== PROMPT ==
Your answer should be the lines below from the one holding "- 6.1. [Via" through the one holding "- [解决了什么问题](#解决了什么问题)", copied exactly and with nothing else.
DATA FOR THIS EXERCISE: Begin
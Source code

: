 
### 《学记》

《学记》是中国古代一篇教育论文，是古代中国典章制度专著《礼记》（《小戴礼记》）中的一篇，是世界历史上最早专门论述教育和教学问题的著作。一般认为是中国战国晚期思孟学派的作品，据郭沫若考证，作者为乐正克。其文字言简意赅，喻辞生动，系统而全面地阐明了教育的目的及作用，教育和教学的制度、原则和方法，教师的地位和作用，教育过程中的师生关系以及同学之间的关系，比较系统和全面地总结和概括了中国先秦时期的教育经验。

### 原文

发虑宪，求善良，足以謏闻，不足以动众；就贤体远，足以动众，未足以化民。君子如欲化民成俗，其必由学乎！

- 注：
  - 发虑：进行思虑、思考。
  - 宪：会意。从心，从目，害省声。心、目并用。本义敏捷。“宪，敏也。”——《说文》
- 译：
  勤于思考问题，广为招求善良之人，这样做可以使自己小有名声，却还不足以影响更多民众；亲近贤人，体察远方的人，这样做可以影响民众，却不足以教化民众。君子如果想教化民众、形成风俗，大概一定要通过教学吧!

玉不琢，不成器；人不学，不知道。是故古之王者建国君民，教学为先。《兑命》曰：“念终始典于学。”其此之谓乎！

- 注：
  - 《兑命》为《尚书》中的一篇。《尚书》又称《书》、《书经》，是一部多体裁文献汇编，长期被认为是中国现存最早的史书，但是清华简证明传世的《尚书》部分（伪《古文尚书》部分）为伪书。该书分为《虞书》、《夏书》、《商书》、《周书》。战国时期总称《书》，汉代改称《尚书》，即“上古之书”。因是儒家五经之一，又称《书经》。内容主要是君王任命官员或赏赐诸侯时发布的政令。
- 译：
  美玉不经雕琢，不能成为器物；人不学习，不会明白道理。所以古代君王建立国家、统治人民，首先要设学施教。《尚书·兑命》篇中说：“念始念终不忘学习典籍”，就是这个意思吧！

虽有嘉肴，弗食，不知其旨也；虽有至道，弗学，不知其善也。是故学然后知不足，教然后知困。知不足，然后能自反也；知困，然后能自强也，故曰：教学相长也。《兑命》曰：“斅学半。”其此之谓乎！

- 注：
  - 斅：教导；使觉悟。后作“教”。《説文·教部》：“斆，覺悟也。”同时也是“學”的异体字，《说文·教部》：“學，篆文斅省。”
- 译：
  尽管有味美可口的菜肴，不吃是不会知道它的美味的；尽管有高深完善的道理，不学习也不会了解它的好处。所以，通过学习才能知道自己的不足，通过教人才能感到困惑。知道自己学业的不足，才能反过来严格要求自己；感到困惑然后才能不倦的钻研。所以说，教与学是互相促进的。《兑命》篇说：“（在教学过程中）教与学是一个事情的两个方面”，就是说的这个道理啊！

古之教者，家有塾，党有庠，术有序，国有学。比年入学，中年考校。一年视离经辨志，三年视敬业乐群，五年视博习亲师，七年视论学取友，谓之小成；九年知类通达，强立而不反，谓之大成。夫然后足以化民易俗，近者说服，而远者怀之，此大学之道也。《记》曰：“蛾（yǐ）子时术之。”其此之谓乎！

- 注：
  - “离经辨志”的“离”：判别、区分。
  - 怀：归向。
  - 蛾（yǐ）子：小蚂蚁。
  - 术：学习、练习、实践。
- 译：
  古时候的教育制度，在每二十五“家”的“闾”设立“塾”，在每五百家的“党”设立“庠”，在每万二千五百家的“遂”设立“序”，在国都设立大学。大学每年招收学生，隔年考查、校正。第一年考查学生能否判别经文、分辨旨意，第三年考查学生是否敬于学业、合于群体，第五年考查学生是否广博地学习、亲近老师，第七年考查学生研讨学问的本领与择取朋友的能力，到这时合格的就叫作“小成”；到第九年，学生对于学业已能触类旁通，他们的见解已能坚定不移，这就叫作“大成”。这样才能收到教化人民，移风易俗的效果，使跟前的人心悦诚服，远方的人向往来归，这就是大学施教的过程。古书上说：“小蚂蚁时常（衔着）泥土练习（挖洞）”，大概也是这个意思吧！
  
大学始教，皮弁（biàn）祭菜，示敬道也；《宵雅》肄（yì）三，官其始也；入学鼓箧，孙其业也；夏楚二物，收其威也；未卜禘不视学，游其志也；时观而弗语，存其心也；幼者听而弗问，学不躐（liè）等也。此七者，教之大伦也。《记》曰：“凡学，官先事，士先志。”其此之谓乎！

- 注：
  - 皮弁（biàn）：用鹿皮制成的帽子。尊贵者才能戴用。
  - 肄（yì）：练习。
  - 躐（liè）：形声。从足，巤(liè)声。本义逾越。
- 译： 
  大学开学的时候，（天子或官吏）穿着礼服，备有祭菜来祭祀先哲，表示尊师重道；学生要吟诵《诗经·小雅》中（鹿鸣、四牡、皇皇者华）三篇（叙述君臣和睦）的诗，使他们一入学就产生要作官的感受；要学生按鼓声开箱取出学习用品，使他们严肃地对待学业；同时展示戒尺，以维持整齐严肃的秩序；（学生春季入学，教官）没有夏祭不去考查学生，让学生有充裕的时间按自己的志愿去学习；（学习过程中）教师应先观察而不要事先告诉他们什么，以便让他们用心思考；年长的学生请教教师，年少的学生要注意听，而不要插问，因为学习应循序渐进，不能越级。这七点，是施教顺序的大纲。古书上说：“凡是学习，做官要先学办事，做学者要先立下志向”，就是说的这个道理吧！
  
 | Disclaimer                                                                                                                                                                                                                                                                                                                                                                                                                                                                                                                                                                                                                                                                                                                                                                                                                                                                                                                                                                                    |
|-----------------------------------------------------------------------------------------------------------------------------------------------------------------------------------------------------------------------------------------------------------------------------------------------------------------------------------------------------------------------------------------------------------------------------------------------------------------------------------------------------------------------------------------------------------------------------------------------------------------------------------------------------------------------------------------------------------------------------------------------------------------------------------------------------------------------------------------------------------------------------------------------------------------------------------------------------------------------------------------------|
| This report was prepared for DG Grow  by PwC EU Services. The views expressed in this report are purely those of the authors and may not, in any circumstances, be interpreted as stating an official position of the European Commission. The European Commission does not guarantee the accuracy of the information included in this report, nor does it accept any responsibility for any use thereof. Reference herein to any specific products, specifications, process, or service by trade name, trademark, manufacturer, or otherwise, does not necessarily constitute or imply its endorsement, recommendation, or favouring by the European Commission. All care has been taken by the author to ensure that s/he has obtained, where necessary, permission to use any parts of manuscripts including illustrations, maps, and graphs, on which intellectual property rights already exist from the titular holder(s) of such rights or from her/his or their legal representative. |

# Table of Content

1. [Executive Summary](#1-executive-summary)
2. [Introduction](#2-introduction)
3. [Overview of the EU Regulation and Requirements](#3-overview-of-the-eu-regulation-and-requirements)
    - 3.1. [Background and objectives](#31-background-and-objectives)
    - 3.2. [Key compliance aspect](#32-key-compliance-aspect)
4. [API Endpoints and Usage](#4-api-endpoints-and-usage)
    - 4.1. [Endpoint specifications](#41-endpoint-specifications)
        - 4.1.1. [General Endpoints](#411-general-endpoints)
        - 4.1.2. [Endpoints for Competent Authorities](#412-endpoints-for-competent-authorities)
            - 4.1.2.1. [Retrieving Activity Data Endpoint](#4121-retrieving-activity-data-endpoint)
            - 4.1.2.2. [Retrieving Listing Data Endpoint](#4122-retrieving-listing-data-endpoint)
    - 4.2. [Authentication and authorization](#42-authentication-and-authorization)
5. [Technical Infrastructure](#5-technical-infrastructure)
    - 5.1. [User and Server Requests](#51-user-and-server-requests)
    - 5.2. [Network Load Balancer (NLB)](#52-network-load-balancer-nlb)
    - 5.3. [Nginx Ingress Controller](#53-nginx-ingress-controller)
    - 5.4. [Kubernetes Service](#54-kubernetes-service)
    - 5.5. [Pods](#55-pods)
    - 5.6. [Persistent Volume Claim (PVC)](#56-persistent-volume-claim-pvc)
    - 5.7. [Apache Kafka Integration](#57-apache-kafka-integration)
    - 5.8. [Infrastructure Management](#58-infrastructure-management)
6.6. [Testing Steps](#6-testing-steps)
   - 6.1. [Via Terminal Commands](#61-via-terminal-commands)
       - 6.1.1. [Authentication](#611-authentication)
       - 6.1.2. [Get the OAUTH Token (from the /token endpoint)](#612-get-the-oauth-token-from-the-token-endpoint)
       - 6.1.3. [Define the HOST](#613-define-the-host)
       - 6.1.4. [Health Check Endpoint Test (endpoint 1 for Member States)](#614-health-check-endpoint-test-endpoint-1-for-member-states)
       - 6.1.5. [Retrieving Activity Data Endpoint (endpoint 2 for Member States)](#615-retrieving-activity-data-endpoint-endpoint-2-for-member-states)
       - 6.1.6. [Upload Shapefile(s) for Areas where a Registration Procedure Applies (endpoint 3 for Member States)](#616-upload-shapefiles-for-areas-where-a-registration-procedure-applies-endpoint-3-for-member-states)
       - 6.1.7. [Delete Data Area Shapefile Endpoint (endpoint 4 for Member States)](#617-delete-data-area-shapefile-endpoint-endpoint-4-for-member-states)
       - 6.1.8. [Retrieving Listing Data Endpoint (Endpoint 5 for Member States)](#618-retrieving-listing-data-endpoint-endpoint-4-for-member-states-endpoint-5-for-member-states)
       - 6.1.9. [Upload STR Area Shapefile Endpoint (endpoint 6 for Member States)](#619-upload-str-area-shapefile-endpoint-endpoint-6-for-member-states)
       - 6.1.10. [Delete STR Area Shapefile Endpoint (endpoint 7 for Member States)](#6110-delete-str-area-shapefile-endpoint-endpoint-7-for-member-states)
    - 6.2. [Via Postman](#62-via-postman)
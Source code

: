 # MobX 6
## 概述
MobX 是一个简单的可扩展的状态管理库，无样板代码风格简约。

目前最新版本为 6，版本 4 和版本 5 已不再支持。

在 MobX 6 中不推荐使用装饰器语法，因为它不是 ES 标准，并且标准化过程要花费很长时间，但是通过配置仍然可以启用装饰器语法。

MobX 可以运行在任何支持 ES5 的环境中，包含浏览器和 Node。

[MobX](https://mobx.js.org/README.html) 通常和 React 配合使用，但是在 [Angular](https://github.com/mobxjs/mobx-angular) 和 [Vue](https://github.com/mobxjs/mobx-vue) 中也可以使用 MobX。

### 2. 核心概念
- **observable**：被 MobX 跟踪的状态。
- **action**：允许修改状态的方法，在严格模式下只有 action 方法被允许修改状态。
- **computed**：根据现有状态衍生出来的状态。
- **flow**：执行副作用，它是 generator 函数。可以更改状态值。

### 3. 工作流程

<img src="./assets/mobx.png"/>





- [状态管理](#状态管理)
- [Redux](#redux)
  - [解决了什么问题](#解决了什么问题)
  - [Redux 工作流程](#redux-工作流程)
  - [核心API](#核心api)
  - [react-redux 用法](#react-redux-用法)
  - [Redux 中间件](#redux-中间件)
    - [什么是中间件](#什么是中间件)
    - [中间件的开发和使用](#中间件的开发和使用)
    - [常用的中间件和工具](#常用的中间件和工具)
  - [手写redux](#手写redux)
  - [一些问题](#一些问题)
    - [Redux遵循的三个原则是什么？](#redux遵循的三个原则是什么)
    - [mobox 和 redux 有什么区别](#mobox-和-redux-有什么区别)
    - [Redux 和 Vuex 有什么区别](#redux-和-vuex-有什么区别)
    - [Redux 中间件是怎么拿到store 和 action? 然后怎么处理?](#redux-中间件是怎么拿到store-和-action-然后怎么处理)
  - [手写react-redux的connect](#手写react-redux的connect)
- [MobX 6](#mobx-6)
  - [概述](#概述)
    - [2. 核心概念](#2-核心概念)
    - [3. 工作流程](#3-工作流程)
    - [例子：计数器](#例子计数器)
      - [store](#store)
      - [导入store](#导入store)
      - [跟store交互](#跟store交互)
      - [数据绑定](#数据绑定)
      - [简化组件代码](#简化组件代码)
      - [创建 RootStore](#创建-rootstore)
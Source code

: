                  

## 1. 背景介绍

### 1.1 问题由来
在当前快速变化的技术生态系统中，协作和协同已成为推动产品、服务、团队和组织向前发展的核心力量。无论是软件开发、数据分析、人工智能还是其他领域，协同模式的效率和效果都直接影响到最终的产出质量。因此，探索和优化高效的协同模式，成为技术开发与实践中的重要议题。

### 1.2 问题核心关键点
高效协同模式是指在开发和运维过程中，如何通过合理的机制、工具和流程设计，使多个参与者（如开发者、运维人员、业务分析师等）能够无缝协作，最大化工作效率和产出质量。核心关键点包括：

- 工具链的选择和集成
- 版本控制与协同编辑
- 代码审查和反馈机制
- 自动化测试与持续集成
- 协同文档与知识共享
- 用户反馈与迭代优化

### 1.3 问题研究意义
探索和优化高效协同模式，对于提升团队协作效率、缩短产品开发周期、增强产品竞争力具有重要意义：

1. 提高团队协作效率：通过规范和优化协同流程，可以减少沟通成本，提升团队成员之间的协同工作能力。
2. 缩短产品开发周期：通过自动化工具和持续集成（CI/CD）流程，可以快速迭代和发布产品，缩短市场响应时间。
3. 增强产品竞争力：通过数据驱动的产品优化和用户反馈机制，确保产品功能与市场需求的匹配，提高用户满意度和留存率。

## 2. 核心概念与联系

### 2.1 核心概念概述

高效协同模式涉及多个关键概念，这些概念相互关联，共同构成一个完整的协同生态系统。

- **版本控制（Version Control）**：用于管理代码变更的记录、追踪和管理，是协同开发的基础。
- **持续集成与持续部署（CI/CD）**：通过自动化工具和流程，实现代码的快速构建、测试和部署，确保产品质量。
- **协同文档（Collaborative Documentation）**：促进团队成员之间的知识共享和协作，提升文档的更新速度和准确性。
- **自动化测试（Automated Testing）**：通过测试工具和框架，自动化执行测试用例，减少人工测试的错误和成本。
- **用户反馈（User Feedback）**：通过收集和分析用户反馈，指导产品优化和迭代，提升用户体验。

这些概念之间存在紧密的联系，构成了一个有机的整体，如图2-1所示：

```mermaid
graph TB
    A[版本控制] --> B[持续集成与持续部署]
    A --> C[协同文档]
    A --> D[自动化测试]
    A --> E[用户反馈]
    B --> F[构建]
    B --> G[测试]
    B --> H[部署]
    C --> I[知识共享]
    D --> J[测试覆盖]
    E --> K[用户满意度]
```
DATA FOR THIS EXERCISE: End
== EXERCISE ANSWER ==
   - 6.1. [Via Terminal Commands](#61-via-terminal-commands)
       - 6.1.1. [Authentication](#611-authentication)
       - 6.1.2. [Get the OAUTH Token (from the /token endpoint)](#612-get-the-oauth-token-from-the-token-endpoint)
       - 6.1.3. [Define the HOST](#613-define-the-host)
       - 6.1.4. [Health Check Endpoint Test (endpoint 1 for Member States)](#614-health-check-endpoint-test-endpoint-1-for-member-states)
       - 6.1.5. [Retrieving Activity Data Endpoint (endpoint 2 for Member States)](#615-retrieving-activity-data-endpoint-endpoint-2-for-member-states)
       - 6.1.6. [Upload Shapefile(s) for Areas where a Registration Procedure Applies (endpoint 3 for Member States)](#616-upload-shapefiles-for-areas-where-a-registration-procedure-applies-endpoint-3-for-member-states)
       - 6.1.7. [Delete Data Area Shapefile Endpoint (endpoint 4 for Member States)](#617-delete-data-area-shapefile-endpoint-endpoint-4-for-member-states)
       - 6.1.8. [Retrieving Listing Data Endpoint (Endpoint 5 for Member States)](#618-retrieving-listing-data-endpoint-endpoint-4-for-member-states-endpoint-5-for-member-states)
       - 6.1.9. [Upload STR Area Shapefile Endpoint (endpoint 6 for Member States)](#619-upload-str-area-shapefile-endpoint-endpoint-6-for-member-states)
       - 6.1.10. [Delete STR Area Shapefile Endpoint (endpoint 7 for Member States)](#6110-delete-str-area-shapefile-endpoint-endpoint-7-for-member-states)
    - 6.2. [Via Postman](#62-via-postman)
Source code

: # MobX 6
## 概述
MobX 是一个简单的可扩展的状态管理库，无样板代码风格简约。

目前最新版本为 6，版本 4 和版本 5 已不再支持。

在 MobX 6 中不推荐使用装饰器语法，因为它不是 ES 标准，并且标准化过程要花费很长时间，但是通过配置仍然可以启用装饰器语法。

MobX 可以运行在任何支持 ES5 的环境中，包含浏览器和 Node。

[MobX](https://mobx.js.org/README.html) 通常和 React 配合使用，但是在 [Angular](https://github.com/mobxjs/mobx-angular) 和 [Vue](https://github.com/mobxjs/mobx-vue) 中也可以使用 MobX。

### 2. 核心概念
- **observable**：被 MobX 跟踪的状态。
- **action**：允许修改状态的方法，在严格模式下只有 action 方法被允许修改状态。
- **computed**：根据现有状态衍生出来的状态。
- **flow**：执行副作用，它是 generator 函数。可以更改状态值。

### 3. 工作流程

<img src="./assets/mobx.png"/>





- [状态管理](#状态管理)
- [Redux](#redux)
  - [解决了什么问题](#解决了什么问题)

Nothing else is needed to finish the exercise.